El trabajo interpretativo es sólido, con un reparto encabezado por un Chris Evans que demuestra su versatilidad más allá de las superproducciones Marvel. A veteranos de la talla de Ed Harris o John Hurt les basta con aparecer en pantalla para dotar a la película de carisma y fuerza. A destacar especialmente el papel que realiza Tilda Swinton, quien, según ella misma afirmó, construyó su odioso personaje de la ministra Mason fijándose en Margaret Thatcher.

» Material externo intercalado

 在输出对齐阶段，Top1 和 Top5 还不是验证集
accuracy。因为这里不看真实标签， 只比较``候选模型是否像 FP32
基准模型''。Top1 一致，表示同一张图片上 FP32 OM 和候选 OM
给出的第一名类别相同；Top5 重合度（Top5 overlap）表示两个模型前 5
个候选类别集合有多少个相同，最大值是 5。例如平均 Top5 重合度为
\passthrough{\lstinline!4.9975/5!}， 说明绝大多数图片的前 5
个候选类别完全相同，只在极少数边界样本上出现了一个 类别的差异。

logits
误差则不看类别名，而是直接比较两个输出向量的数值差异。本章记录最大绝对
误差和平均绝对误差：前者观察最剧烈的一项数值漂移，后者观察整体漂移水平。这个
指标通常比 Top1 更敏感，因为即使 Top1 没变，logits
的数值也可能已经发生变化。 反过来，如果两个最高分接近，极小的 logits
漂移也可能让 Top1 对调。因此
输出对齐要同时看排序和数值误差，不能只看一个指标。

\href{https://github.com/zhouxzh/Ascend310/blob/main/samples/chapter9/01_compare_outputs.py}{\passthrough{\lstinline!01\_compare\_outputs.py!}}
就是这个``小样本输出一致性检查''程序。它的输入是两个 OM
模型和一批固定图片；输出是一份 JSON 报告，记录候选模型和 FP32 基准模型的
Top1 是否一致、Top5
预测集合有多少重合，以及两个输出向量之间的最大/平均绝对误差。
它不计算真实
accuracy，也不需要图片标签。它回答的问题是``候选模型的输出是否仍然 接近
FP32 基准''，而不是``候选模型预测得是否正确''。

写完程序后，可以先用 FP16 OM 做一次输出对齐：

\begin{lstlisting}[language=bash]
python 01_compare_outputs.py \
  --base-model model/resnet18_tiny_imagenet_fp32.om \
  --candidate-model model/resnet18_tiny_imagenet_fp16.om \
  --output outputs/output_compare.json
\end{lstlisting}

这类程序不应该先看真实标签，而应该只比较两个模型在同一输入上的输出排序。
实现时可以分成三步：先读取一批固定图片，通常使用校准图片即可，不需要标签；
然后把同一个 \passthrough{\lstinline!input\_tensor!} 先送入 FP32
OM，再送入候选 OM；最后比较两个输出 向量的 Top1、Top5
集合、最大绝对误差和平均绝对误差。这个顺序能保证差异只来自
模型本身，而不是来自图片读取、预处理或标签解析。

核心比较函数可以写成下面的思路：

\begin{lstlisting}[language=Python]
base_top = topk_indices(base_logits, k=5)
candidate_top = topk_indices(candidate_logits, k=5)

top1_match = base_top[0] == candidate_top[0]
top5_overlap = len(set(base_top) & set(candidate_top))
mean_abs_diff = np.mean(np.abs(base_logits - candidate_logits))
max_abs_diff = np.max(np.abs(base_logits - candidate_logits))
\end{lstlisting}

Es, evidentemente, una interpretación exagerada de un funcionario sádico y devoto de la autoridad superior, pero aún así, de alguna forma, inyecta una capa de vulnerabilidad y patetismo que resulta a la vez hilarante y triste.
“Snowpiercer” es una distopia fascinante que, como las mejores representantes de ese subgénero, realiza agudas observaciones sobre nuestra estupidez, crueldad y cortedad de miras. Apoyándose en una sobresaliente factura visual que equilibra sin efectismos vacíos el realismo más sucio con lo surrealista y grotesco, Bong crea un memorable estudio tanto de los personajes individuales que protagonizan el drama como de la naturaleza humana en general. Sin duda, uno de los mejores filmes de ciencia ficción de 2013 que merece la pena recuperar pese a su desastrosa distribución.